A Royal Navy Chief directs an F/A 18 Hornet onto a catapult on the flight deck of the USS Carl Vinson, on January 1, 2015.

A Royal Navy Chief directs an F/A 18 Hornet onto a catapult on the flight deck of the USS Carl Vinson, on January 1, 2015. U.S. Navy photo by Mass Communication Specialist 2nd Class Alex King

US To Send More Troops to Iraq To Train Iraqi Forces

The current plan is to train 12 Iraqi Army brigades, but Pentagon officials say that could expand. By Gordon Lubold

The Pentagon’s mission to train Iraqi forces to fight the Islamic State is gaining momentum as officials prepare to send more U.S. troops to Iraq.

Pentagon Press Secretary Rear Adm. John Kirby said Tuesday that the U.S. would be sending additional troops to  Iraq over the next six weeks as part of the training mission that already authorized up to 3,100 American troops. Of those, there are already about 2,150 U.S. troops in Iraq today, including about 300 at al Asad airbase in Anbar Province and about 100 at Camp Taji north of Baghdad.
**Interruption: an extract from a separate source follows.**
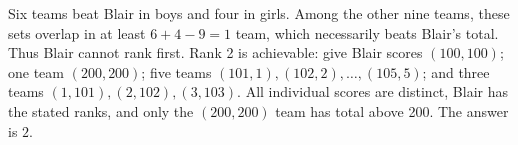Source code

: Six teams beat Blair in boys and four in girls. Among the other nine teams, these sets overlap in at least $ 6+4-9=1 $ team, which necessarily beats Blair's total. Thus Blair cannot rank first. Rank 2 is achievable: give Blair scores $(100,100)$; one team $(200,200)$; five teams $(101,1),(102,2),\ldots,(105,5)$; and three teams $(1,101),(2,102),(3,103)$. All individual scores are distinct, Blair has the stated ranks, and only the $(200,200)$ team has total above 200. The answer is $\boxed2 $.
Troops are preparing to stand up training sites at two other locations in Iraq over the next several weeks, one in Irbil and another in Besimaya, just outside Baghdad.

By March, U.S. military planners will likely begin to stand up their efforts to train moderate Syrian rebels at three sites: in Saudi Arabia, Qatar and Turkey. Once that gets up and running, the current plan is to train a total of 5,400 Syrian rebel forces, annually, across all three training sites. Pentagon officials said they did not yet know the size of the U.S. force that would be required to train Syrian moderate forces as that effort remains in its planning stages.
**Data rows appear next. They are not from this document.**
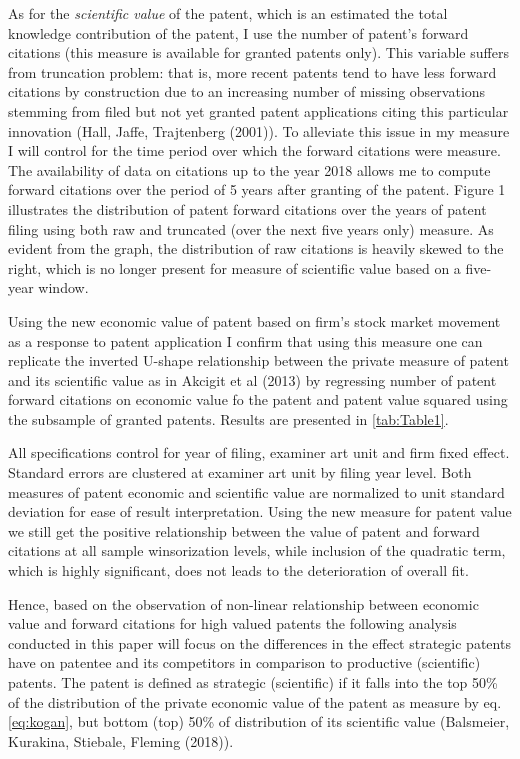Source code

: \documentclass[11pt]{article}
\begin{document}
As for the\textit{ scientific value} of the patent, which is an estimated the total knowledge contribution
of the patent, I use the number of patent's forward citations (this measure is available for granted
patents only). This variable suffers from truncation problem: that is, more recent patents tend to
have less forward citations by construction due to an increasing number of missing observations
stemming from filed but not yet granted patent applications citing this particular innovation  \color{blue}(Hall,
Jaffe, Trajtenberg (2001))\color{black}. To alleviate this issue in my measure I will control for the time period
over which the forward citations were measure. The availability of data on citations up to the year
2018 allows me to compute forward citations over the period of 5 years after granting of the patent.
Figure 1 illustrates the distribution of patent forward citations over the years of patent filing using
both raw and truncated (over the next five years only) measure. As evident from the graph, the
distribution of raw citations is heavily skewed to the right, which is no longer present for measure
of scientific value based on a five-year window.


Using the new economic value of patent based on firm's stock market movement as a response to patent application I confirm that using this measure one can replicate the inverted U-shape relationship between the private measure of patent and its scientific value as in \color{blue}Akcigit et al (2013) \color{black} by regressing number of patent forward citations on economic value fo the patent and patent value squared using the subsample of granted patents. Results are presented in \autoref{tab:Table1}.

All specifications control for year of filing, examiner art unit and firm fixed effect. Standard
errors are clustered at examiner art unit by filing year level. Both measures of patent economic and
scientific value are normalized to unit standard deviation for ease of result interpretation. Using the
new measure for patent value we still get the positive relationship between the value of patent and
forward citations at all sample winsorization levels, while inclusion of the quadratic term, which is
highly significant, does not leads to the deterioration of overall fit.

Hence, based on the observation of non-linear relationship between economic value and forward
citations for high valued patents the following analysis conducted in this paper will focus on the
differences in the effect strategic patents have on patentee and its competitors in comparison to
productive (scientific) patents. The patent is defined as strategic (scientific) if it falls into the top
50\% of the distribution of the private economic value of the patent as measure by eq.\eqref{eq:kogan}, but
bottom (top) 50\% of distribution of its scientific value \color{blue}(Balsmeier, Kurakina, Stiebale, Fleming
(2018))\color{black}.
\end{document}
As for the Iraq training mission, Pentagon officials would not say how many more U.S. troops are headed to Iraq as part of this deployment, but it could be as many as 1,000 since any more troops would require an additional authorization of troops beyond the 3,100 already authorized.

“You'll start to see additional trainers flow in, you know, flow into the country this month,” Kirby told reporters at the Pentagon on Tuesday.
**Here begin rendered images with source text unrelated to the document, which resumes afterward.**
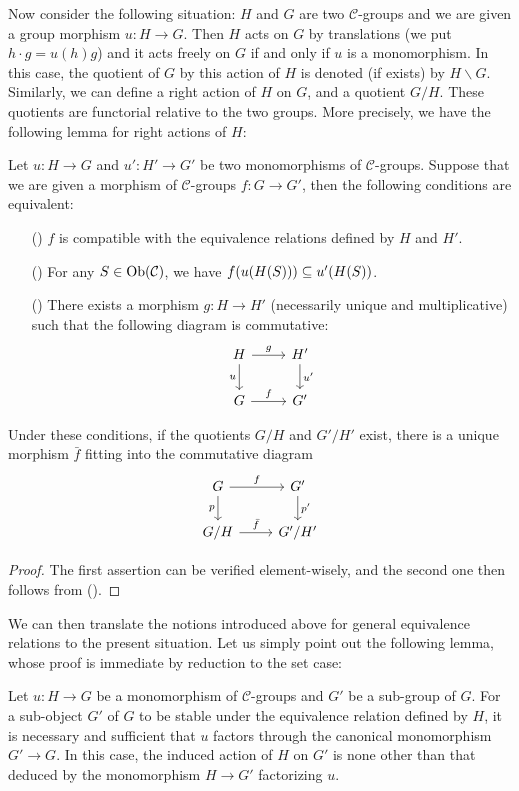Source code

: Now consider the following situation: $H$ and $G$ are two $\mathcal{C}$-groups and we are given a group morphism $u:H\to G$. Then $H$ acts on $G$ by translations (we put $h\cdot g=u(h)g$) and it acts freely on $G$ if and only if $u$ is a monomorphism. In this case, the quotient of $G$ by this action of $H$ is denoted (if exists) by $H\backslash G$. Similarly, we can define a right action of $H$ on $G$, and a quotient $G/H$. These quotients are functorial relative to the two groups. More precisely, we have the following lemma for right actions of $H$:

\begin{lemma}\label{category equivalence relation by free action compatible morphism iff}
Let $u:H\to G$ and $u':H'\to G'$ be two monomorphisms of $\mathcal{C}$-groups. Suppose that we are given a morphism of $\mathcal{C}$-groups $f:G\to G'$, then the following conditions are equivalent:
\begin{enumerate}
    \item[(\rmnum{1})] $f$ is compatible with the equivalence relations defined by $H$ and $H'$.
    \item[(\rmnum{2})] For any $S\in\mathrm{Ob}(\mathcal{C})$, we have $f(u(H(S)))\subseteq u'(H(S))$.
    \item[(\rmnum{3})] There exists a morphism $g:H\to H'$ (necessarily unique and multiplicative) such that the following diagram is commutative:
    \[\begin{tikzcd}
    H\ar[r,"g"]\ar[d,swap,"u"]&H'\ar[d,"u'"]\\
    G\ar[r,"f"]&G'
    \end{tikzcd}\] 
\end{enumerate}
Under these conditions, if the quotients $G/H$ and $G'/H'$ exist, there is a unique morphism $\bar{f}$ fitting into the commutative diagram
\[\begin{tikzcd}
G\ar[r,"f"]\ar[d,swap,"p"]&G'\ar[d,"p'"]\\
G/H\ar[r,"\bar{f}"]&G'/H'
\end{tikzcd}\]
\end{lemma}
\begin{proof}
The first assertion can be verified element-wisely, and the second one then follows from ().
\end{proof}

We can then translate the notions introduced above for general equivalence relations to the present situation. Let us simply point out the following lemma, whose proof is immediate by reduction to the set case:
\begin{lemma}\label{category equivalence relation by free action stable subobject iff}
Let $u:H\to G$ be a monomorphism of $\mathcal{C}$-groups and $G'$ be a sub-group of $G$. For a sub-object $G'$ of $G$ to be stable under the equivalence relation defined by $H$, it is necessary and sufficient that $u$ factors through the canonical monomorphism $G'\to G$. In this case, the induced action of $H$ on $G'$ is none other than that deduced by the monomorphism $H\to G'$ factorizing $u$.
\end{lemma}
As currently defined, the U.S. train-and-assist mission in Iraq is expected to train 12 brigades, including nine Iraqi and three Kurdish brigades of approximately 3,000 troops each. The training has begun in limited fashion but will gain momentum once the additional U.S. training forces arrive by the next of next month. Once it is fully up and running, the Iraq train-and-assist mission will train about 5,000 Iraqis every six weeks.

The current mission is “about trying to make [the Iraqi Army] more professional, make more capable, make more competent on the battlefield those units that are -- that are there and they're in the fight,” Kirby said. “This isn't about rebuilding the Iraqi army.”

But there are doubters. Barry McCaffrey, a retired Army four-star general, fears that the currently envisioned training mission in Iraq, to bring the Iraqi forces up to snuff to fight their own battles, won’t be enough.

“It's hard to imagine a modest training mission being the key to gluing Iraq back together,” McCaffrey said on NBC’s Meet the Press on Sunday. “I think it's come apart and it will now have to settle along new geo-political grounds.”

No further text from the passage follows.